(Dataset excerpts begins)

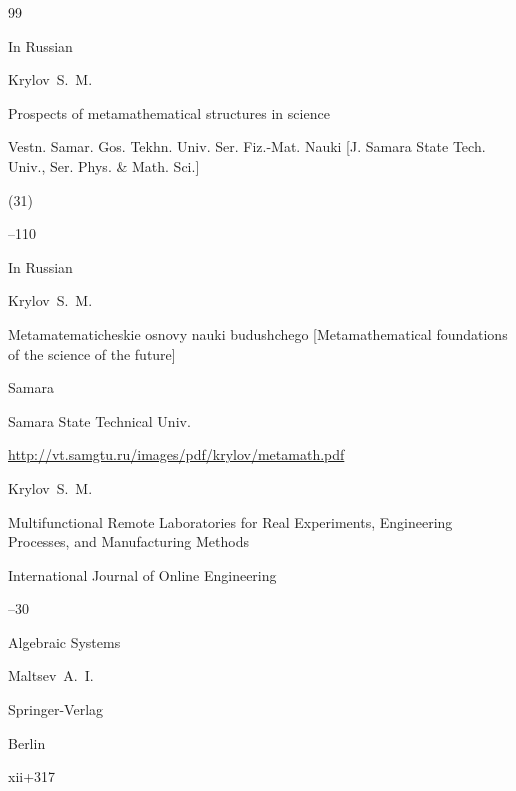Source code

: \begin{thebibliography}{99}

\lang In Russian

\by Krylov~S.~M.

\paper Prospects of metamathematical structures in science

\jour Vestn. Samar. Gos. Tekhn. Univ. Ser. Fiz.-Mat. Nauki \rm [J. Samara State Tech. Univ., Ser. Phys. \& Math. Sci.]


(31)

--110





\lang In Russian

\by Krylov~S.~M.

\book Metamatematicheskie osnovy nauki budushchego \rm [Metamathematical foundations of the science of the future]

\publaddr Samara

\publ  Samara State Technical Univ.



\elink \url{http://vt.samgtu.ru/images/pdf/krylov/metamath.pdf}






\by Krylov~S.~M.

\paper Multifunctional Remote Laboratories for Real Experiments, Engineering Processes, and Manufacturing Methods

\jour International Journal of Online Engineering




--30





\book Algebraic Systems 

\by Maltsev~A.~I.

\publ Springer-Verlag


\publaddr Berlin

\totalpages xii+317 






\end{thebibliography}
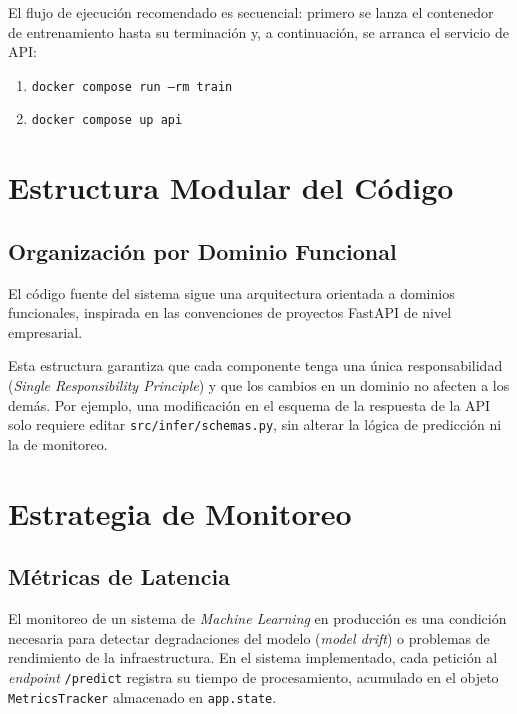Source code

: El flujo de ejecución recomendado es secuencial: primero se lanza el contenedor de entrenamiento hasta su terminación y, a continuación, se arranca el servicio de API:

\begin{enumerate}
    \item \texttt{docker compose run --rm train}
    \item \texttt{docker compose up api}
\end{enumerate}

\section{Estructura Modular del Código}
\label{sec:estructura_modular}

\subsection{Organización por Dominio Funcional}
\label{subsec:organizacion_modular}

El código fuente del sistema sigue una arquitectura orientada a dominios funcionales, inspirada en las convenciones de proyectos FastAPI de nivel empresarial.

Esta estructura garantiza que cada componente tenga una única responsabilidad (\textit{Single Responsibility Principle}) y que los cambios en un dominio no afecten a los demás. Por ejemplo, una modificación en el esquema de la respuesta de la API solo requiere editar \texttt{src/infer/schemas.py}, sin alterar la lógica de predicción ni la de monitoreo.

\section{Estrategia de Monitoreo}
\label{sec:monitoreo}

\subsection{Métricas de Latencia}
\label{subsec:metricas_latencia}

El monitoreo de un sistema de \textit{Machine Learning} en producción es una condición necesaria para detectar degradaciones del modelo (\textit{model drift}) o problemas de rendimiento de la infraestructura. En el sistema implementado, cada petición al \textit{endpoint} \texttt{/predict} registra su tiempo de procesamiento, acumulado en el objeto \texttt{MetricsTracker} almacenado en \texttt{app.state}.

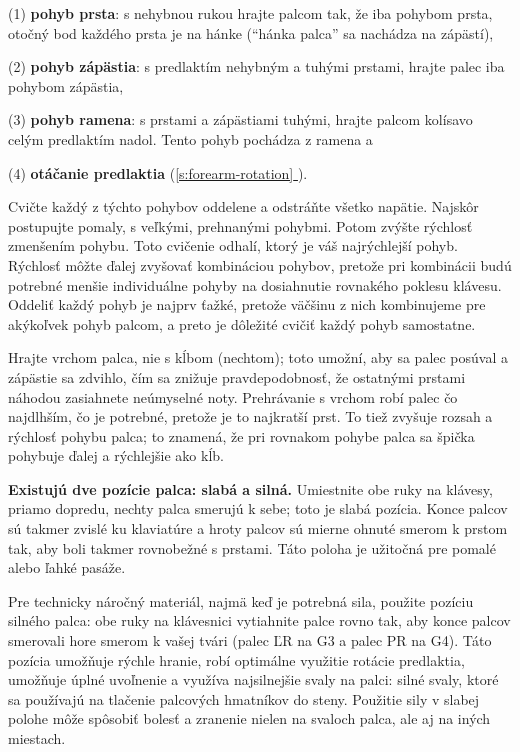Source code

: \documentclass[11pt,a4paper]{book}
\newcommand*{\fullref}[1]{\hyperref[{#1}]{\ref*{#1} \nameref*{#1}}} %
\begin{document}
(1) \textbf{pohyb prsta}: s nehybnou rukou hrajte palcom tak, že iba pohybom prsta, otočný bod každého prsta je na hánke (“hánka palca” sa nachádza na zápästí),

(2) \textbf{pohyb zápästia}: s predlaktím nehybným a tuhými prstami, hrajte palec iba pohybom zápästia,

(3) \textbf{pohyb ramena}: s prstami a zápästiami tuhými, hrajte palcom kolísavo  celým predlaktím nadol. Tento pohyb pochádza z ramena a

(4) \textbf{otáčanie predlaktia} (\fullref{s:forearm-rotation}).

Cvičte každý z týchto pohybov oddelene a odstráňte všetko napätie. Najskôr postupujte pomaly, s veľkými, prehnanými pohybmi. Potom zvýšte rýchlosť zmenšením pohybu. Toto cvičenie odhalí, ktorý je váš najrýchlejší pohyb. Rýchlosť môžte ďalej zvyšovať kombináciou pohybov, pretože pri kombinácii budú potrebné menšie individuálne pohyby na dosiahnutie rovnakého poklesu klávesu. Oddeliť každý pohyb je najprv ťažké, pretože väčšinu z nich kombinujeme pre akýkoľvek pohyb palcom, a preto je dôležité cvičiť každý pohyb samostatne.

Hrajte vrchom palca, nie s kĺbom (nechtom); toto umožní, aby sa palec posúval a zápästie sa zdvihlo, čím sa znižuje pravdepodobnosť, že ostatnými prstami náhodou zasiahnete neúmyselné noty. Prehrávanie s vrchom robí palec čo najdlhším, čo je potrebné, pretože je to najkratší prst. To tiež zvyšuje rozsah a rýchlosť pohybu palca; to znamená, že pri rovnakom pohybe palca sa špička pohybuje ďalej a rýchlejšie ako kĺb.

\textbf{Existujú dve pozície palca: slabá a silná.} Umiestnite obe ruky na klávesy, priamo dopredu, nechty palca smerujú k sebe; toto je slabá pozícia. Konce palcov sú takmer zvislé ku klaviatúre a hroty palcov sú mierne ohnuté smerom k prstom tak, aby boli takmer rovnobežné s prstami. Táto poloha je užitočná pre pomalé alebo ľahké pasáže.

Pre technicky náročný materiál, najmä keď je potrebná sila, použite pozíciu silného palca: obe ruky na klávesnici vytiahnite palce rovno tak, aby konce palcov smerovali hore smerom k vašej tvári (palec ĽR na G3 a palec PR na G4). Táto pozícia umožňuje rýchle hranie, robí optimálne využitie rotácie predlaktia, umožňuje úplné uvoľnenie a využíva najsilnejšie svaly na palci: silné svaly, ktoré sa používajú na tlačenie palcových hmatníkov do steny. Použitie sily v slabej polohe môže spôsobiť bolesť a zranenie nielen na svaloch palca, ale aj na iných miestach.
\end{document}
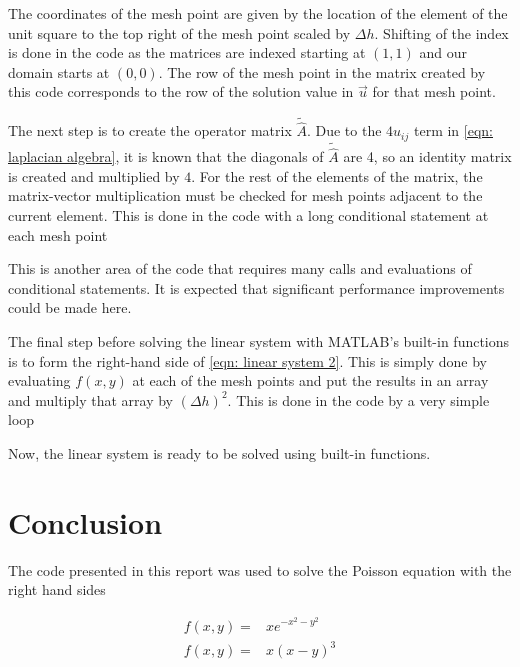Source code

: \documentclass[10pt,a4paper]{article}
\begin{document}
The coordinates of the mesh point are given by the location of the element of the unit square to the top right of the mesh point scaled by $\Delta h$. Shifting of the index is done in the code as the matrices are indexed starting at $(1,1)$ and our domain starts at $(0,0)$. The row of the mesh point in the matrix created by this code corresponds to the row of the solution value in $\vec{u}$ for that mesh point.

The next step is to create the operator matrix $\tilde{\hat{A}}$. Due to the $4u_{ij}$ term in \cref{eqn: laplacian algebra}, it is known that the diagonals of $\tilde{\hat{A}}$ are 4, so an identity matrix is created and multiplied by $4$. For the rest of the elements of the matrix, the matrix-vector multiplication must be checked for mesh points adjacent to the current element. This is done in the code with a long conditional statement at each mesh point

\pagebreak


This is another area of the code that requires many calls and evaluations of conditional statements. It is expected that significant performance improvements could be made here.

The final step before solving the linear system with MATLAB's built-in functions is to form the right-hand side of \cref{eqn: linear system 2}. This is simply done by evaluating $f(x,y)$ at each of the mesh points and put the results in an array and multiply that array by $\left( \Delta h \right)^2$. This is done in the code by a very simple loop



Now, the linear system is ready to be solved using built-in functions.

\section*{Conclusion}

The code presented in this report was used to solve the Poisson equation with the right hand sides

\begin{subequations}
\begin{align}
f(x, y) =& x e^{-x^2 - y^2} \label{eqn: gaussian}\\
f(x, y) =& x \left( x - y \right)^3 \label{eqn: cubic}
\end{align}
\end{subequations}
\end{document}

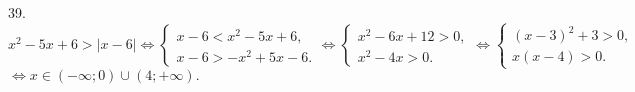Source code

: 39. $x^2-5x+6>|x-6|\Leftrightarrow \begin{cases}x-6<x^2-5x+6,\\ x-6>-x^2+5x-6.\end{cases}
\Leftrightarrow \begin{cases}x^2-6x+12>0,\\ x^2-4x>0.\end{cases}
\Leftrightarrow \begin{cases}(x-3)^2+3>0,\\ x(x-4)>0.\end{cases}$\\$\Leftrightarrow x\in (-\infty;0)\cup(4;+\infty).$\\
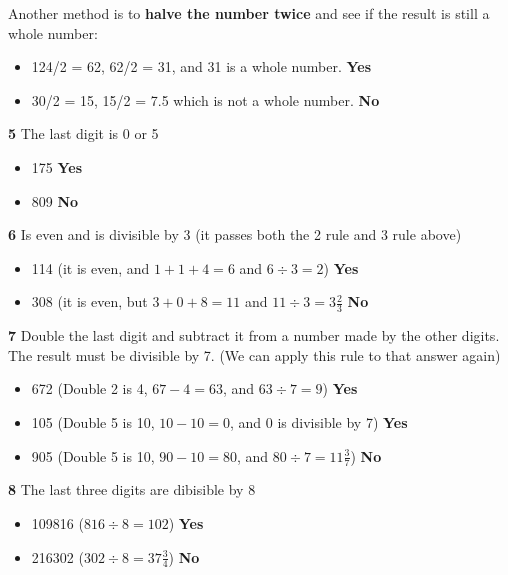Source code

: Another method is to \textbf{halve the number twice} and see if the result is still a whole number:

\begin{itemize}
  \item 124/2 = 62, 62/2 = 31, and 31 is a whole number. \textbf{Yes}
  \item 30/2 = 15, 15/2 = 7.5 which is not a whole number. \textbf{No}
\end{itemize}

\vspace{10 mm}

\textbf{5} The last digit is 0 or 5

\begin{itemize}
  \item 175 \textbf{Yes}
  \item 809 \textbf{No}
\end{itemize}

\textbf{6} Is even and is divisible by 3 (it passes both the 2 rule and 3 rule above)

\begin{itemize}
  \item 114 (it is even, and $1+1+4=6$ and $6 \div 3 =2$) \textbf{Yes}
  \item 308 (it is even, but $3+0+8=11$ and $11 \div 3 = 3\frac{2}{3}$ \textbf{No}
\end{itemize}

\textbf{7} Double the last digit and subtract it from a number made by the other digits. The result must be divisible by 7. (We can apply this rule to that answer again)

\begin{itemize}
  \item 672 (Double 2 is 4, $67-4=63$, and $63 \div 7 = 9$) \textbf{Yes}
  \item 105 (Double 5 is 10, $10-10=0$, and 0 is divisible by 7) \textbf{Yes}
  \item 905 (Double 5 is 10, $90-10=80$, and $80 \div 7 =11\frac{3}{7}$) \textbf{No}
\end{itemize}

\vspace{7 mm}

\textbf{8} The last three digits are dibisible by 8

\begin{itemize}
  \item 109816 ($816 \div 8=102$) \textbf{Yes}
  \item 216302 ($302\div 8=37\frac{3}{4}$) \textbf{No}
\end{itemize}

(Dataset excerpts ends)

Your goal.
Search the entries for the word "predlaktím" and copy every line that has it.

Exercise output.
(2) \textbf{pohyb zápästia}: s predlaktím nehybným a tuhými prstami, hrajte palec iba pohybom zápästia,
(3) \textbf{pohyb ramena}: s prstami a zápästiami tuhými, hrajte palcom kolísavo  celým predlaktím nadol. Tento pohyb pochádza z ramena a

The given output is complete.